En route to visit my friend Bethany on Saturday, I passed by my old schoolyard. My school, Webster Elementary, is no longer there, but where it used to be is now a park, with simply grass, trees, and one lone bench right in the middle.
When I drove by the first time, I was surprised not to recognize the surroundings much. It didn’t look familiar enough. This should not have been surprising to anyone else because what was there to recognize but grass and trees? But an old tree, a very special oak tree, is exactly what I was looking for.
I described to Bethany that this tree was the location of my “club,” if you could call it that, where my friend Laura and I hung out frequently during recess in the 4th grade. We would collect acorns from all around the tree and store them in the various nooks and crannies made by the roots of the tree, and tuck them away into the little cubbies created by the roots.
Bethany explained that where I parked was the backside of the property, and I should drive down the other street to get to where the big long driveway used to lead up to the school. Even the driveway is gone now, but as we talked I could picture my school buses, bright and yellow, lined up in the drive, to drop us off at our school.

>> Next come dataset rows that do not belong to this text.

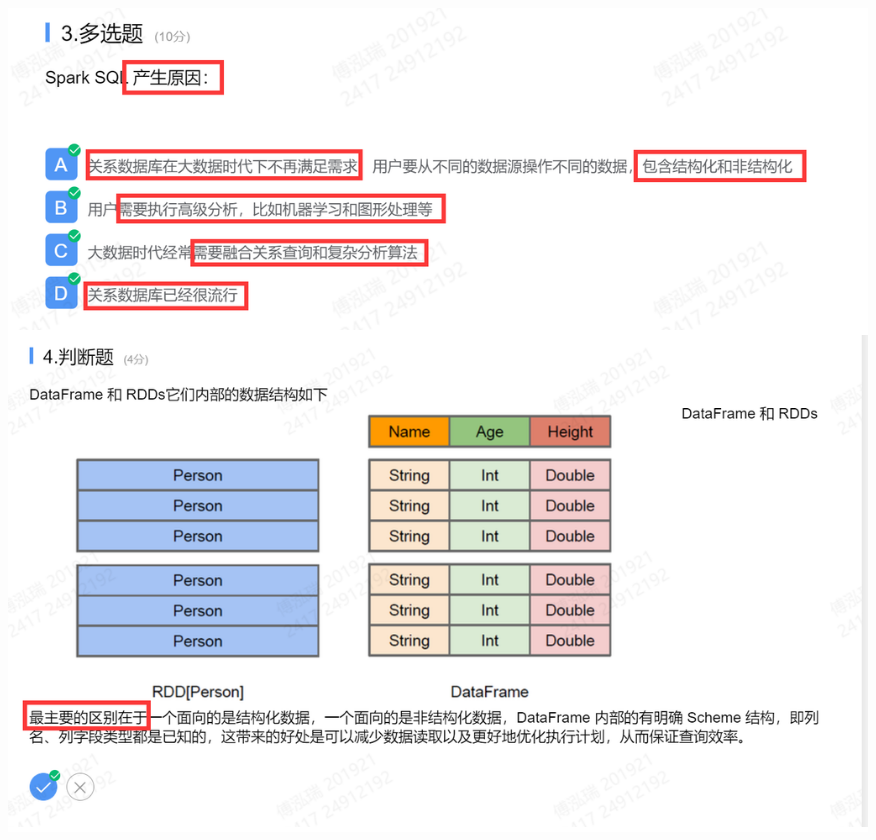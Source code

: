 ![picture 55](../assets/0952c02c3c7347f8c2fdf1b502e3e50a36cf2a76067be5c35284a1478f4b6044.png)  
![picture 56](../assets/cd3ed0c0806d9d30639b43915f4a4c0cb06657f0cff09230f0ad51a3256d7d93.png)  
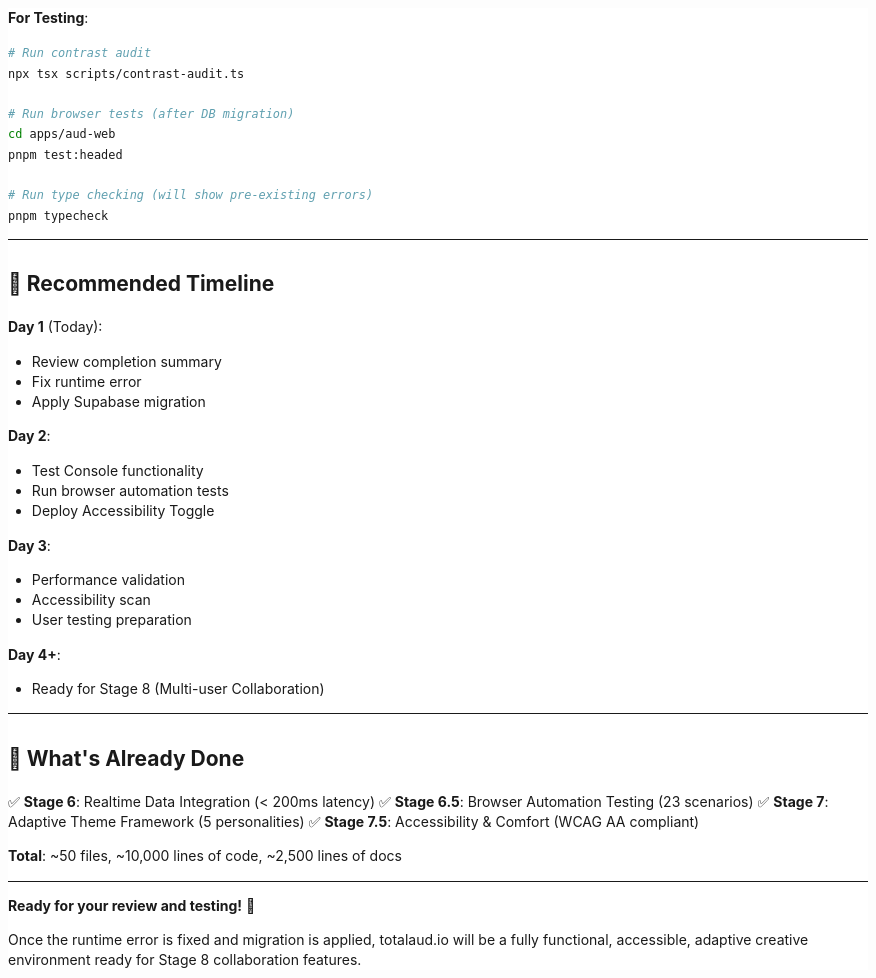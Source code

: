 
**For Testing**:
```bash
# Run contrast audit
npx tsx scripts/contrast-audit.ts

# Run browser tests (after DB migration)
cd apps/aud-web
pnpm test:headed

# Run type checking (will show pre-existing errors)
pnpm typecheck
```

---

## 📅 Recommended Timeline

**Day 1** (Today):
- Review completion summary
- Fix runtime error
- Apply Supabase migration

**Day 2**:
- Test Console functionality
- Run browser automation tests
- Deploy Accessibility Toggle

**Day 3**:
- Performance validation
- Accessibility scan
- User testing preparation

**Day 4+**:
- Ready for Stage 8 (Multi-user Collaboration)

---

## 🎉 What's Already Done

✅ **Stage 6**: Realtime Data Integration (< 200ms latency)
✅ **Stage 6.5**: Browser Automation Testing (23 scenarios)
✅ **Stage 7**: Adaptive Theme Framework (5 personalities)
✅ **Stage 7.5**: Accessibility & Comfort (WCAG AA compliant)

**Total**: ~50 files, ~10,000 lines of code, ~2,500 lines of docs

---

**Ready for your review and testing!** 🚀

Once the runtime error is fixed and migration is applied, totalaud.io will be a fully functional, accessible, adaptive creative environment ready for Stage 8 collaboration features.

When I pulled up to this side of the property, I felt a little more at home, and I looked straight toward the spot where my beloved tree had stood. Only it seemed as if a smaller tree had taken it’s place. It was tall enough, but as a child I remembered it being much larger around. But everything seems big to a kid, and so I kept walking toward it. As I got closer, my doubts grew, but as I finally stepped up to the base of the tree, I began to examine the roots. I noticed all those nooks and crannies that I remembered from years ago, and the memories came flooding back. This was my tree!! I marveled at the fact that this was all that was left of a place that I loved, and I picked up an old acorn and tucked it into a crevice for old times’ sake.
It was an in describable moment, and I was glad even for a second that the school was no longer there. For I’m sure that it had changed dramatically over the years. It may have been remodeled, painted or built onto, and I’m sure my teachers would have been long gone. But the tree, it was timeless.
In the fall, I plan to go back to collect an acorn or two, so that I can plant a piece of this tree in front of my home someday, to fondly remember my Webster tree.